[Extracted information — start]
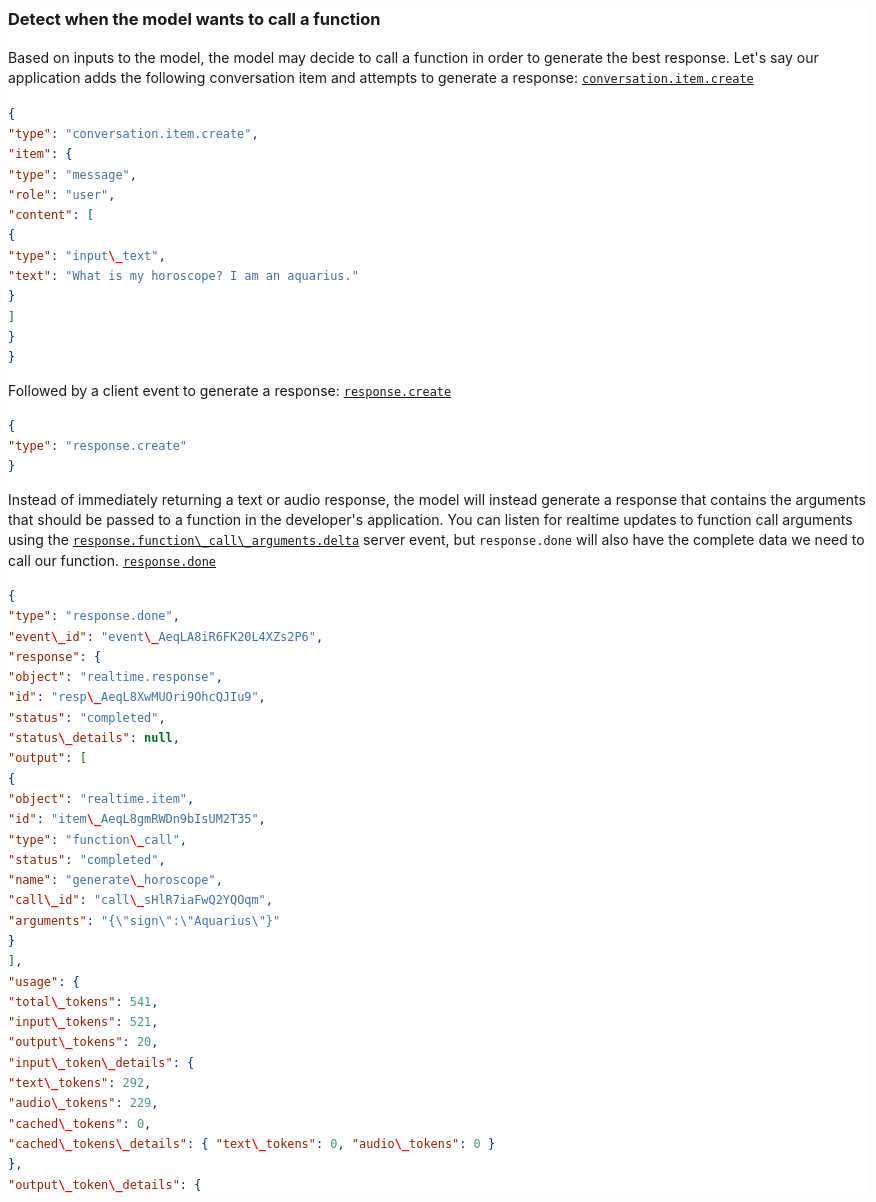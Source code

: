 ### Detect when the model wants to call a function
Based on inputs to the model, the model may decide to call a function in order to generate the best response. Let's say our application adds the following conversation item and attempts to generate a response:
[`conversation.item.create`](/docs/api-reference/realtime-client-events/conversation/item/create)
```json
{
"type": "conversation.item.create",
"item": {
"type": "message",
"role": "user",
"content": [
{
"type": "input\_text",
"text": "What is my horoscope? I am an aquarius."
}
]
}
}
```
Followed by a client event to generate a response:
[`response.create`](/docs/api-reference/realtime-client-events/response/create)
```json
{
"type": "response.create"
}
```
Instead of immediately returning a text or audio response, the model will instead generate a response that contains the arguments that should be passed to a function in the developer's application. You can listen for realtime updates to function call arguments using the [`response.function\_call\_arguments.delta`](/docs/api-reference/realtime-server-events/response/function\_call\_arguments/delta) server event, but `response.done` will also have the complete data we need to call our function.
[`response.done`](/docs/api-reference/realtime-server-events/response/done)
```json
{
"type": "response.done",
"event\_id": "event\_AeqLA8iR6FK20L4XZs2P6",
"response": {
"object": "realtime.response",
"id": "resp\_AeqL8XwMUOri9OhcQJIu9",
"status": "completed",
"status\_details": null,
"output": [
{
"object": "realtime.item",
"id": "item\_AeqL8gmRWDn9bIsUM2T35",
"type": "function\_call",
"status": "completed",
"name": "generate\_horoscope",
"call\_id": "call\_sHlR7iaFwQ2YQOqm",
"arguments": "{\"sign\":\"Aquarius\"}"
}
],
"usage": {
"total\_tokens": 541,
"input\_tokens": 521,
"output\_tokens": 20,
"input\_token\_details": {
"text\_tokens": 292,
"audio\_tokens": 229,
"cached\_tokens": 0,
"cached\_tokens\_details": { "text\_tokens": 0, "audio\_tokens": 0 }
},
"output\_token\_details": {
```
[Extracted information — finish]
### What to do
A verbatim copy of the data, pictures removed, is the expected result.

### Result
Source code

: ### Detect when the model wants to call a function
Based on inputs to the model, the model may decide to call a function in order to generate the best response. Let's say our application adds the following conversation item and attempts to generate a response:
[`conversation.item.create`](/docs/api-reference/realtime-client-events/conversation/item/create)
```json
{
"type": "conversation.item.create",
"item": {
"type": "message",
"role": "user",
"content": [
{
"type": "input\_text",
"text": "What is my horoscope? I am an aquarius."
}
]
}
}
```
Followed by a client event to generate a response:
[`response.create`](/docs/api-reference/realtime-client-events/response/create)
```json
{
"type": "response.create"
}
```
Instead of immediately returning a text or audio response, the model will instead generate a response that contains the arguments that should be passed to a function in the developer's application. You can listen for realtime updates to function call arguments using the [`response.function\_call\_arguments.delta`](/docs/api-reference/realtime-server-events/response/function\_call\_arguments/delta) server event, but `response.done` will also have the complete data we need to call our function.
[`response.done`](/docs/api-reference/realtime-server-events/response/done)
```json
{
"type": "response.done",
"event\_id": "event\_AeqLA8iR6FK20L4XZs2P6",
"response": {
"object": "realtime.response",
"id": "resp\_AeqL8XwMUOri9OhcQJIu9",
"status": "completed",
"status\_details": null,
"output": [
{
"object": "realtime.item",
"id": "item\_AeqL8gmRWDn9bIsUM2T35",
"type": "function\_call",
"status": "completed",
"name": "generate\_horoscope",
"call\_id": "call\_sHlR7iaFwQ2YQOqm",
"arguments": "{\"sign\":\"Aquarius\"}"
}
],
"usage": {
"total\_tokens": 541,
"input\_tokens": 521,
"output\_tokens": 20,
"input\_token\_details": {
"text\_tokens": 292,
"audio\_tokens": 229,
"cached\_tokens": 0,
"cached\_tokens\_details": { "text\_tokens": 0, "audio\_tokens": 0 }
},
"output\_token\_details": {
```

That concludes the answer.